S'infliger le visionnage du Septième Sceau, c'est accepter de participer à une forme de masochisme intellectuel qui ne dit pas son nom. Présenté par une certaine élite comme un chef-d’œuvre absolu, ce film n'est en réalité qu'un voyage au bout de l’ennui dont on ressort épuisé, non pas par la réflexion, mais par l'ennui profond qu'il génère.
Le principal défaut de ce film réside dans l'attitude de Bergman : le réalisateur ne filme pas pour le public, il se regarde lui-même filmer. On est face à une œuvre qui cultive un entre-soi insupportable, destinée à une caste de critiques qui se gargarisent de symbolisme lourd et de silences pesants. Là où des réalisateurs comme Hitchcock ou Leone par exemple manifestent un respect total du spectateur et une maîtrise absolue du spectacle, Bergman semble mépriser l'idée même de divertissement ou de narration fluide. Pour lui, le cinéma n'est pas un partage, c'est une thérapie personnelle étalée sur grand écran.

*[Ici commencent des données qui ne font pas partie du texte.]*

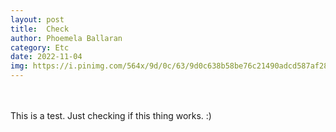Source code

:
 ```yaml
---
layout: post
title:  Check
author: Phoemela Ballaran
category: Etc
date: 2022-11-04
img: https://i.pinimg.com/564x/9d/0c/63/9d0c638b58be76c21490adcd587af28c.jpg
---
```

<br><br>
This is a test. Just checking if this thing works. :)
<br><br>

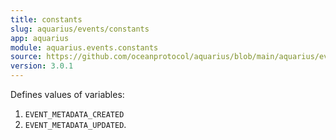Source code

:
 ```yaml
---
title: constants
slug: aquarius/events/constants
app: aquarius
module: aquarius.events.constants
source: https://github.com/oceanprotocol/aquarius/blob/main/aquarius/events/constants.py
version: 3.0.1
---
```

Defines values of variables:
1. `EVENT_METADATA_CREATED`
2. `EVENT_METADATA_UPDATED`.

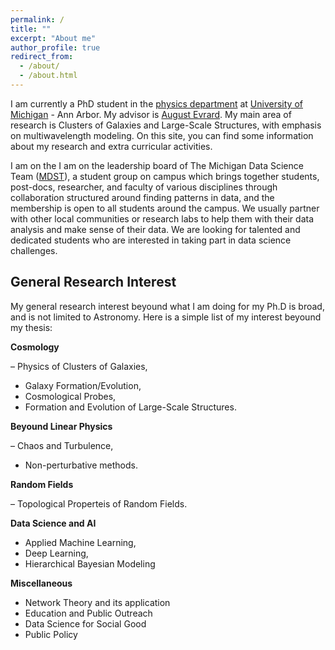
 ```yaml
---
permalink: /
title: ""
excerpt: "About me"
author_profile: true
redirect_from: 
  - /about/
  - /about.html
---
```


I am currently a PhD student in the [physics department](https://lsa.umich.edu/physics/) at [University of Michigan](https://www.umich.edu/) - Ann Arbor. My advisor is [August Evrard](http://www-personal.umich.edu/~evrard/). My main area of research is Clusters of Galaxies and Large-Scale Structures, with emphasis on multiwavelength modeling.  On this site, you can find some information about my research and extra curricular activities.

I am on the I am on the leadership board of The Michigan Data Science Team ([MDST](http://midas.umich.edu/mdst/)), a student group on campus which brings together students, post-docs, researcher, and faculty of various disciplines through collaboration structured around finding patterns in data, and the membership is open to all students around the campus. We usually partner with other local communities or research labs to help them with their data analysis and make sense of their data. We are looking for talented and dedicated students who are interested in taking part in data science challenges. 


General Research Interest
------
My general research interest beyound what I am doing for my Ph.D is broad, and is not limited to Astronomy. Here is a simple list of my interest beyound my thesis:


**Cosmology**

– Physics of Clusters of Galaxies, 
- Galaxy Formation/Evolution, 
- Cosmological Probes,
- Formation and Evolution of Large-Scale Structures.


**Beyound Linear Physics**

– Chaos and Turbulence,
- Non-perturbative methods.


**Random Fields**

– Topological Properteis of Random Fields.


**Data Science and AI**

- Applied Machine Learning, 
- Deep Learning, 
- Hierarchical Bayesian Modeling


**Miscellaneous** 

- Network Theory and its application
- Education and Public Outreach
- Data Science for Social Good
- Public Policy
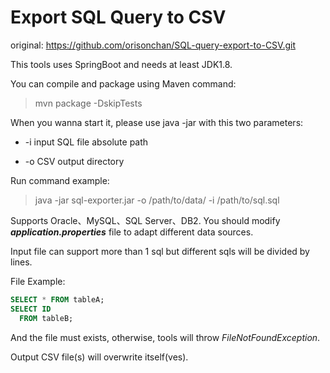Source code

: # Export SQL Query to CSV

original: https://github.com/orisonchan/SQL-query-export-to-CSV.git

This tools uses SpringBoot and needs at least JDK1.8.

You can compile and package using Maven command:

> mvn package -DskipTests

When you wanna start it, please use java -jar with this two parameters:

+ -i input SQL file absolute path

+ -o CSV output directory

Run command example:

> java -jar sql-exporter.jar -o /path/to/data/ -i /path/to/sql.sql

Supports Oracle、MySQL、SQL Server、DB2. You should modify ***application.properties*** file to adapt different data sources.

Input file can support more than 1 sql but different sqls will be divided by lines.

File Example:

```sql
SELECT * FROM tableA;
SELECT ID
  FROM tableB;
```

And the file must exists, otherwise, tools will throw *FileNotFoundException*.

Output CSV file(s) will overwrite itself(ves).
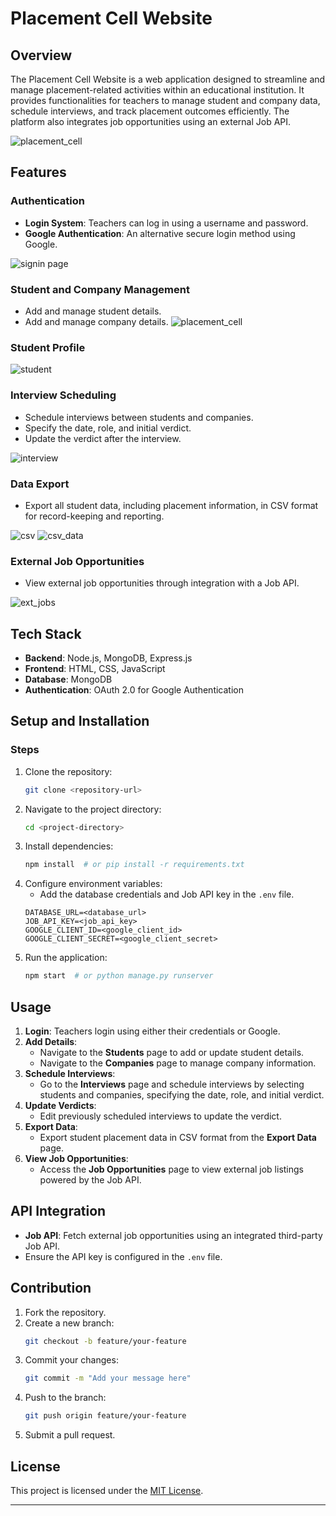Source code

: # Placement Cell Website

## Overview
The Placement Cell Website is a web application designed to streamline and manage placement-related activities within an educational institution. It provides functionalities for teachers to manage student and company data, schedule interviews, and track placement outcomes efficiently. The platform also integrates job opportunities using an external Job API.

![placement_cell](https://github.com/user-attachments/assets/2f499443-fe4a-40dd-a033-e7eb24fb63fe)

## Features

### Authentication
- **Login System**: Teachers can log in using a username and password.
- **Google Authentication**: An alternative secure login method using Google.

![signin page](https://github.com/user-attachments/assets/8ed9a951-d15f-43a2-a106-b5cb7e638f95)

### Student and Company Management
- Add and manage student details.
- Add and manage company details.
![placement_cell](https://github.com/user-attachments/assets/ff272a5d-5f24-4eda-b7b7-27cab41e415a)

### Student Profile

![student](https://github.com/user-attachments/assets/91b67bec-1274-4891-8cb6-70d853c96f4c)

### Interview Scheduling
- Schedule interviews between students and companies.
- Specify the date, role, and initial verdict.
- Update the verdict after the interview.

![interview](https://github.com/user-attachments/assets/5eeb3146-04d0-4842-955c-e0384c83f220)

### Data Export
- Export all student data, including placement information, in CSV format for record-keeping and reporting.

![csv](https://github.com/user-attachments/assets/d1f56539-a610-4ea8-ac09-e4c30e2ad22d)
![csv_data](https://github.com/user-attachments/assets/5e0ea434-1a56-4ce4-a221-7d434b88db3b)

### External Job Opportunities
- View external job opportunities through integration with a Job API.

![ext_jobs](https://github.com/user-attachments/assets/08a3f86d-3bbe-48cd-91f8-b8493f34cc91)

## Tech Stack
- **Backend**: Node.js, MongoDB, Express.js
- **Frontend**: HTML, CSS, JavaScript
- **Database**: MongoDB
- **Authentication**: OAuth 2.0 for Google Authentication

## Setup and Installation

### Steps
1. Clone the repository:
   ```bash
   git clone <repository-url>
   ```
2. Navigate to the project directory:
   ```bash
   cd <project-directory>
   ```
3. Install dependencies:
   ```bash
   npm install  # or pip install -r requirements.txt
   ```
4. Configure environment variables:
   - Add the database credentials and Job API key in the `.env` file.
   ```env
   DATABASE_URL=<database_url>
   JOB_API_KEY=<job_api_key>
   GOOGLE_CLIENT_ID=<google_client_id>
   GOOGLE_CLIENT_SECRET=<google_client_secret>
   ```
5. Run the application:
   ```bash
   npm start  # or python manage.py runserver
   ```

## Usage

1. **Login**: Teachers login using either their credentials or Google.
2. **Add Details**:
   - Navigate to the **Students** page to add or update student details.
   - Navigate to the **Companies** page to manage company information.
3. **Schedule Interviews**:
   - Go to the **Interviews** page and schedule interviews by selecting students and companies, specifying the date, role, and initial verdict.
4. **Update Verdicts**:
   - Edit previously scheduled interviews to update the verdict.
5. **Export Data**:
   - Export student placement data in CSV format from the **Export Data** page.
6. **View Job Opportunities**:
   - Access the **Job Opportunities** page to view external job listings powered by the Job API.

## API Integration
- **Job API**: Fetch external job opportunities using an integrated third-party Job API.
- Ensure the API key is configured in the `.env` file.

## Contribution
1. Fork the repository.
2. Create a new branch:
   ```bash
   git checkout -b feature/your-feature
   ```
3. Commit your changes:
   ```bash
   git commit -m "Add your message here"
   ```
4. Push to the branch:
   ```bash
   git push origin feature/your-feature
   ```
5. Submit a pull request.

## License
This project is licensed under the [MIT License](LICENSE).

---

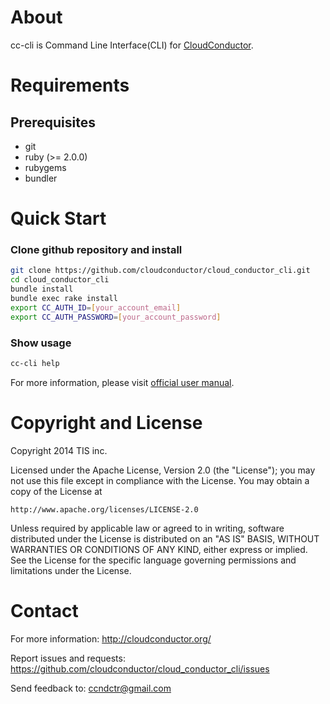 About
=====

cc-cli is Command Line Interface(CLI) for [CloudConductor](https://github.com/cloudconductor/cloud_conductor).


Requirements
============

Prerequisites
-------------

- git
- ruby (>= 2.0.0)
- rubygems
- bundler

Quick Start
===========

### Clone github repository and install

```bash
git clone https://github.com/cloudconductor/cloud_conductor_cli.git
cd cloud_conductor_cli
bundle install
bundle exec rake install
export CC_AUTH_ID=[your_account_email]
export CC_AUTH_PASSWORD=[your_account_password]
```

### Show usage

```bash
cc-cli help
```

For more information, please visit [official user manual](http://cloudconductor.org/documents/user-manual/conductor-cli).

Copyright and License
=====================

Copyright 2014 TIS inc.

Licensed under the Apache License, Version 2.0 (the "License");
you may not use this file except in compliance with the License.
You may obtain a copy of the License at

    http://www.apache.org/licenses/LICENSE-2.0

Unless required by applicable law or agreed to in writing, software
distributed under the License is distributed on an "AS IS" BASIS,
WITHOUT WARRANTIES OR CONDITIONS OF ANY KIND, either express or implied.
See the License for the specific language governing permissions and
limitations under the License.


Contact
========

For more information: <http://cloudconductor.org/>

Report issues and requests: <https://github.com/cloudconductor/cloud_conductor_cli/issues>

Send feedback to: <ccndctr@gmail.com>
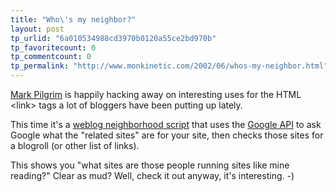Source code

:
 ```yaml
---
title: "Who\'s my neighbor?"
layout: post
tp_urlid: "6a010534988cd3970b0120a55ce2bd970b"
tp_favoritecount: 0
tp_commentcount: 0
tp_permalink: "http://www.monkinetic.com/2002/06/whos-my-neighbor.html"
---
```

<a href="http://diveintomark.org/">Mark Pilgrim</a> is happily hacking away on interesting uses for the HTML &lt;link&gt; tags a lot of bloggers have been putting up lately.

This time it&#39;s a <a href="http://diveintomark.org/archives/2002/06/04.html">weblog neighborhood script</a> that uses the <a href="http://www.google.com/apis/">Google API</a> to ask Google what the &quot;related sites&quot; are for your site, then checks those sites for a blogroll (or other list of links). 

This shows you &quot;what sites are those people running sites like mine reading?&quot; Clear as mud? Well, check it out anyway, it&#39;s interesting. -)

Le scénario tient sur un ticket de métro : un chevalier qui joue aux échecs avec la Mort. Sous prétexte de questionner le silence de Dieu et le sens de la vie, le film multiplie les dialogues pompeux et les allégories grossières. C'est une perte de temps totale. On cherche désespérément un souffle de vie ou une émotion sincère dans ce théâtre filmé, mais on ne trouve que de la prétention. Le film ne "dit" rien, il pose des questions que tout adolescent se pose de manière bien plus directe, sans s'encombrer de ce décorum médiéval de pacotille.
Il faut bien concéder un point : la photo est soignée. Gunnar Fischer livre des contrastes noir et blanc magnifiques. Mais c'est là que le piège se referme. Cette esthétique léchée n'est qu'un cache-misère, un emballage luxueux pour un produit vide. Utiliser une belle image pour servir un propos aussi stérile est presque une insulte à l'intelligence du public.